12The Non-Auditory Side-Effect Problem

FHearing’s noisy neighbourhood

The cochlear nucleus is not an isolated island. It sits on the surface of the brainstem packed against the cerebellar peduncles, the facial and trigeminal pathways, the lower cranial nerves, the vestibular nuclei and long sensory tracts carrying touch from the whole body. A cochlear-implant electrode lives inside the bony cochlea, walled off from such structures; an ABI electrode lies on an open surface where its current can spread a millimetre or two into tissue that has nothing to do with hearing.

The result is a catalogue of non-auditory sensations: tingling or pulling in the head or body, sudden jerks, dizziness, a sensation of vibration in the eye, throat or chest sensations, and facial sensation or twitching. These are not malfunctions of the device. They are the predictable price of stimulating a crowded piece of neural real estate, and over ninety percent of recipients experience some non-auditory effect when their electrodes are tested.[2002][2008]

THow side-effects steal channels

Every electrode that produces an intolerable non-auditory sensation has to be switched off, and that directly shrinks the number of independent channels available to carry sound. In the House Ear Institute experience, roughly a quarter of individual electrodes on implanted arrays could not be used because of non-auditory effects such as dizziness, tingling, pulling sensations and visual jittering. Across reported series the proportion of recipients affected has ranged widely, with some studies finding non-auditory side-effects in around half to more than two-thirds of recipients.

This is why intraoperative placement and careful programming matter so much: the usable channel count is set less by how many electrodes the array carries than by how many escape non-auditory contamination. The penetrating ABI was developed partly to attack this problem, by reaching auditory neurons more focally at lower current it aims to recruit fewer non-target structures, although it trades that focus for added complexity.[2002][2010]

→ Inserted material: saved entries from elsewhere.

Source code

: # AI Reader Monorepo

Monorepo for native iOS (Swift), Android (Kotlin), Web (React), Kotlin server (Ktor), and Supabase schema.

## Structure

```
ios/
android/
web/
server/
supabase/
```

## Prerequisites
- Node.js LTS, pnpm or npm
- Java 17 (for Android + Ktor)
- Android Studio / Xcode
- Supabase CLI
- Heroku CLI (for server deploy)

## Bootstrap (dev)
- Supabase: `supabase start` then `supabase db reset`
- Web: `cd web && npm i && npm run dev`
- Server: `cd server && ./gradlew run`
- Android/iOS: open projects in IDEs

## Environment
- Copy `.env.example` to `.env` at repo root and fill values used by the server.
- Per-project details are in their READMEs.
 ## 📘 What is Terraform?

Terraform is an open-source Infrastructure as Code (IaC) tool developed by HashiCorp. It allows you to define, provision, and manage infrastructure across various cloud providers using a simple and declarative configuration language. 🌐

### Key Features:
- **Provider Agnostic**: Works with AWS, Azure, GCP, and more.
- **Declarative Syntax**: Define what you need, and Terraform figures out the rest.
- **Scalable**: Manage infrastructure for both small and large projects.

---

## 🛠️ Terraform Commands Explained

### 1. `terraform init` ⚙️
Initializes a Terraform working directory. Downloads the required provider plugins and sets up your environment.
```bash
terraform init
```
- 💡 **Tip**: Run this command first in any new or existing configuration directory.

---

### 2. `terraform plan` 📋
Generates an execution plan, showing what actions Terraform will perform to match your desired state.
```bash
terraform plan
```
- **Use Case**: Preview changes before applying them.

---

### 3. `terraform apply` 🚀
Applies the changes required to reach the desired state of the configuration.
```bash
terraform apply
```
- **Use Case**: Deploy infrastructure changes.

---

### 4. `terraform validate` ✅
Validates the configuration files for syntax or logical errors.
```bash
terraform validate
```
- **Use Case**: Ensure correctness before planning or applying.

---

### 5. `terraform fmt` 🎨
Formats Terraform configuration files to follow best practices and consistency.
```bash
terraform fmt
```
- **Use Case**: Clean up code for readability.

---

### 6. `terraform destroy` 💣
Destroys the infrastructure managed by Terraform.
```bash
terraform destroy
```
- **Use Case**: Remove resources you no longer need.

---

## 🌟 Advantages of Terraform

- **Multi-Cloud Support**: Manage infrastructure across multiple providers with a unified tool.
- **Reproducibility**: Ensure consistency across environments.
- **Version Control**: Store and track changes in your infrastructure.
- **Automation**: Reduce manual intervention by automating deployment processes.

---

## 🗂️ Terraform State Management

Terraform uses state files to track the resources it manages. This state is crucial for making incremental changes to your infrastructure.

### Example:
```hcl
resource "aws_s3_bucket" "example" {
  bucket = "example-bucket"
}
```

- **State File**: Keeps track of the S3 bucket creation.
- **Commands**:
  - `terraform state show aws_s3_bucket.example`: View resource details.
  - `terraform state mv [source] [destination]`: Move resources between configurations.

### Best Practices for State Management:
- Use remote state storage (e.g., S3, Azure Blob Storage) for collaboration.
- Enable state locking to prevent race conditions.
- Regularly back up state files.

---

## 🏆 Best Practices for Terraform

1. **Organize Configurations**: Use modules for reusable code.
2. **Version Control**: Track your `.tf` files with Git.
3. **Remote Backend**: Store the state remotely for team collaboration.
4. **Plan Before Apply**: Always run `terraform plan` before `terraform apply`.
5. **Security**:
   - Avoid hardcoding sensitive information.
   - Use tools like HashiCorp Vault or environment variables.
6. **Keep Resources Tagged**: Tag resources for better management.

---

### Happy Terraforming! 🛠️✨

CIdentifying and managing the offenders

Side-effects are mapped electrode by electrode at activation, with the patient describing exactly what each contact produces. Several levers can tame a contaminated electrode before it is abandoned. Changing the reference electrode and reducing or shaping the pulse, particularly pulse duration, can narrow current spread; lowering the comfort level can keep an electrode below its side-effect threshold while still useful. Only when an electrode is auditory-useless or intolerable at every workable setting is it permanently switched off.

Time is a powerful ally. Many non-auditory sensations diminish over the months after activation, so electrodes that were intolerable at first can sometimes be reintroduced later, recovering channels. Because of these dynamics, ABI maps are revisited repeatedly rather than fixed once, and the audiologist counsels the recipient that the side-effect burden is expected to ease with adaptation and experience.[2008][2012]

CWhy this differs fundamentally from the cochlear implant

Cochlear implants are not entirely free of non-auditory effects, the classic example being facial-nerve stimulation, where current escapes the cochlea to the nearby facial nerve and is usually fixable by deactivating or reprogramming the one or few offending electrodes. But this is the exception, affecting a minority of users and a minority of electrodes, and the device still has a stable, tonotopically ordered cochlea to work with.

For the ABI the problem is structural, not incidental. The electrode sits among non-auditory structures by design, the variety of possible side-effects is far wider than facial twitching alone, and the loss of channels is large enough to be a primary determinant of outcome. Where a cochlear implant occasionally sheds an electrode to a side-effect, an ABI’s entire usable map is sculpted around avoiding them, which is one of the deepest reasons ABI hearing typically falls short of cochlear-implant hearing.[2009][2002]